«Nadie, ni siquiera la lluvia tiene manos tan pequeñas»
E. E. Cummings
Son las ocho y media de una tarde de agosto. En la arena de Verona se agolpan los siglos y las personas en sus localidades. Huele a lluvia, el león del Véneto anda suelto por la Piazza delle Erbe y un Hércules arrancado de la columna de Via Capello completa su décimo tercer trabajo. Hoy es noche de Rigoletto, y en el mar revuelto de un patio de butacas se fragua una de esas tormentas con las que el verano riega sus incendios. Afina la orquesta sus cuerdas como un encuadernador cose los cordeles de un libro.
Son las ocho y media de la tarde. Bajo un arco de la antigua arena se libra el combate diminuto de quienes se guarecen. El poco espacio de lo inesperado. Un viento húmedo taladra los huesos y los dientes castañetean, pidiendo su propia hoguera. Anda suelto el león de San Marcos por las calles de un vestido y la ópera cancelada se convierte en la noche perfecta para salir a cazar bestias en los pliegues de una servilleta.

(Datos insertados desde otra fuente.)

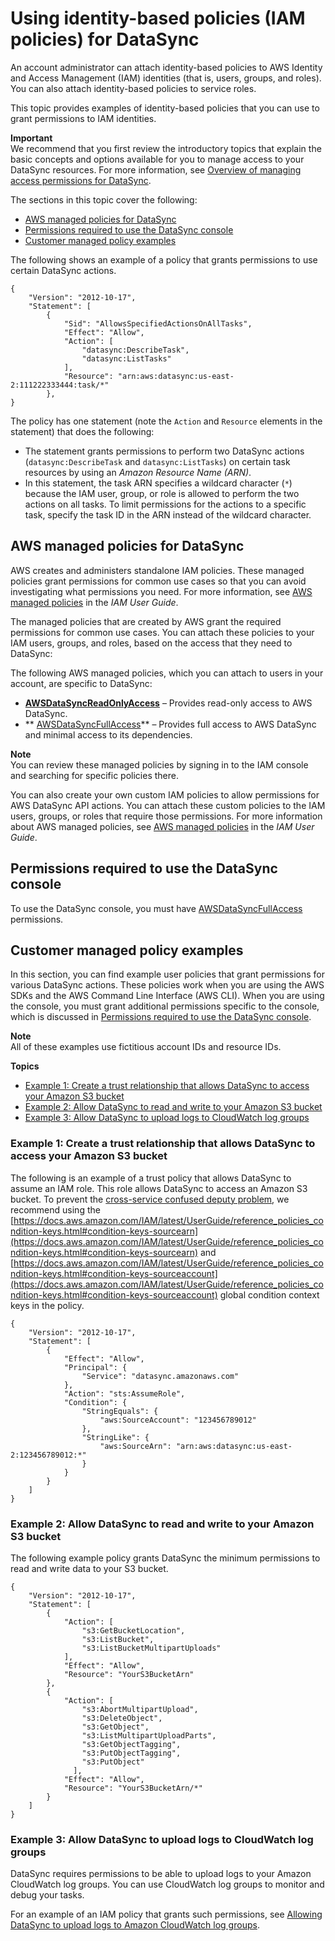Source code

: # Using identity\-based policies \(IAM policies\) for DataSync<a name="using-identity-based-policies"></a>

An account administrator can attach identity\-based policies to AWS Identity and Access Management \(IAM\) identities \(that is, users, groups, and roles\)\. You can also attach identity\-based policies to service roles\.

This topic provides examples of identity\-based policies that you can use to grant permissions to IAM identities\. 

**Important**  
We recommend that you first review the introductory topics that explain the basic concepts and options available for you to manage access to your DataSync resources\. For more information, see [Overview of managing access permissions for DataSync](managing-access-overview.md)\. 

The sections in this topic cover the following:
+ [AWS managed policies for DataSync](#access-policy-examples-aws-managed)
+ [Permissions required to use the DataSync console](#additional-console-required-permissions)
+ [Customer managed policy examples](#customer-managed-policies)

The following shows an example of a policy that grants permissions to use certain DataSync actions\.

```
{
    "Version": "2012-10-17",
    "Statement": [
        {
            "Sid": "AllowsSpecifiedActionsOnAllTasks",
            "Effect": "Allow",
            "Action": [
                "datasync:DescribeTask",
                "datasync:ListTasks"
            ],
            "Resource": "arn:aws:datasync:us-east-2:111222333444:task/*"
        },    
}
```

The policy has one statement \(note the `Action` and `Resource` elements in the statement\) that does the following:
+ The statement grants permissions to perform two DataSync actions \(`datasync:DescribeTask` and `datasync:ListTasks`\) on certain task resources by using an *Amazon Resource Name \(ARN\)*\. 
+ In this statement, the task ARN specifies a wildcard character \(`*`\) because the IAM user, group, or role is allowed to perform the two actions on all tasks\. To limit permissions for the actions to a specific task, specify the task ID in the ARN instead of the wildcard character\. 

## AWS managed policies for DataSync<a name="access-policy-examples-aws-managed"></a>

AWS creates and administers standalone IAM policies\. These managed policies grant permissions for common use cases so that you can avoid investigating what permissions you need\. For more information, see [AWS managed policies](https://docs.aws.amazon.com/IAM/latest/UserGuide/access_policies_managed-vs-inline.html#aws-managed-policies) in the *IAM User Guide*\.

The managed policies that are created by AWS grant the required permissions for common use cases\. You can attach these policies to your IAM users, groups, and roles, based on the access that they need to DataSync:

The following AWS managed policies, which you can attach to users in your account, are specific to DataSync:
+ **[AWSDataSyncReadOnlyAccess](https://console.aws.amazon.com/iam/home?#/policies/arn:aws:iam::aws:policy/AWSDataSyncReadOnlyAccess$jsonEditor)** – Provides read\-only access to AWS DataSync\.
+ ** [AWSDataSyncFullAccess](https://console.aws.amazon.com/iam/home?#/policies/arn:aws:iam::aws:policy/AWSDataSyncFullAccess$jsonEditor)** – Provides full access to AWS DataSync and minimal access to its dependencies\.

 

**Note**  
You can review these managed policies by signing in to the IAM console and searching for specific policies there\.

You can also create your own custom IAM policies to allow permissions for AWS DataSync API actions\. You can attach these custom policies to the IAM users, groups, or roles that require those permissions\. For more information about AWS managed policies, see [AWS managed policies](https://docs.aws.amazon.com/IAM/latest/UserGuide/access_policies_managed-vs-inline.html#aws-managed-policies) in the *IAM User Guide*\.

## Permissions required to use the DataSync console<a name="additional-console-required-permissions"></a>

To use the DataSync console, you must have [AWSDataSyncFullAccess](https://console.aws.amazon.com/iam/home?#/policies/arn:aws:iam::aws:policy/AWSDataSyncFullAccess$jsonEditor) permissions\.

## Customer managed policy examples<a name="customer-managed-policies"></a>

In this section, you can find example user policies that grant permissions for various DataSync actions\. These policies work when you are using the AWS SDKs and the AWS Command Line Interface \(AWS CLI\)\. When you are using the console, you must grant additional permissions specific to the console, which is discussed in [Permissions required to use the DataSync console](#additional-console-required-permissions)\.

**Note**  
All of these examples use fictitious account IDs and resource IDs\.

**Topics**
+ [Example 1: Create a trust relationship that allows DataSync to access your Amazon S3 bucket](#datasync-example1)
+ [Example 2: Allow DataSync to read and write to your Amazon S3 bucket](#datasync-example2)
+ [Example 3: Allow DataSync to upload logs to CloudWatch log groups](#datasync-example4)

### Example 1: Create a trust relationship that allows DataSync to access your Amazon S3 bucket<a name="datasync-example1"></a>

The following is an example of a trust policy that allows DataSync to assume an IAM role\. This role allows DataSync to access an Amazon S3 bucket\. To prevent the [cross\-service confused deputy problem](cross-service-confused-deputy-prevention.md), we recommend using the [https://docs.aws.amazon.com/IAM/latest/UserGuide/reference_policies_condition-keys.html#condition-keys-sourcearn](https://docs.aws.amazon.com/IAM/latest/UserGuide/reference_policies_condition-keys.html#condition-keys-sourcearn) and [https://docs.aws.amazon.com/IAM/latest/UserGuide/reference_policies_condition-keys.html#condition-keys-sourceaccount](https://docs.aws.amazon.com/IAM/latest/UserGuide/reference_policies_condition-keys.html#condition-keys-sourceaccount) global condition context keys in the policy\.

```
{
    "Version": "2012-10-17",
    "Statement": [
        {
            "Effect": "Allow",
            "Principal": {
                "Service": "datasync.amazonaws.com"
            },
            "Action": "sts:AssumeRole",
            "Condition": {
                "StringEquals": {
                    "aws:SourceAccount": "123456789012"
                },
                "StringLike": {
                    "aws:SourceArn": "arn:aws:datasync:us-east-2:123456789012:*"
                }
            }
        }
    ]
}
```

### Example 2: Allow DataSync to read and write to your Amazon S3 bucket<a name="datasync-example2"></a>

The following example policy grants DataSync the minimum permissions to read and write data to your S3 bucket\.

```
{
    "Version": "2012-10-17",
    "Statement": [
        {
            "Action": [
                "s3:GetBucketLocation",
                "s3:ListBucket",
                "s3:ListBucketMultipartUploads"
            ],
            "Effect": "Allow",
            "Resource": "YourS3BucketArn"
        },
        {
            "Action": [
                "s3:AbortMultipartUpload",
                "s3:DeleteObject",
                "s3:GetObject",
                "s3:ListMultipartUploadParts",
                "s3:GetObjectTagging",
                "s3:PutObjectTagging",
                "s3:PutObject"
              ],
            "Effect": "Allow",
            "Resource": "YourS3BucketArn/*"
        }
    ]
}
```

### Example 3: Allow DataSync to upload logs to CloudWatch log groups<a name="datasync-example4"></a>

DataSync requires permissions to be able to upload logs to your Amazon CloudWatch log groups\. You can use CloudWatch log groups to monitor and debug your tasks\.

For an example of an IAM policy that grants such permissions, see [Allowing DataSync to upload logs to Amazon CloudWatch log groups](monitor-datasync.md#cloudwatchlogs)\.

Anochece en Verona, la ciudad traicionada por un balcón. Mañana, cuando un cuerpo amanezca dentro de otro, la tierra habrá girado sobre sí misma, y en quienes la habitan, hasta juntarlos como en aquel sueño Montejo. Son las ocho de un verano sin aviones. Una piel aprende de memoria el tiempo de otra. El verano es la mano que acaricia, la yema del dedo que dibuja una segunda boca. Es el León del Véneto que anda suelto por las calles de la ciudad.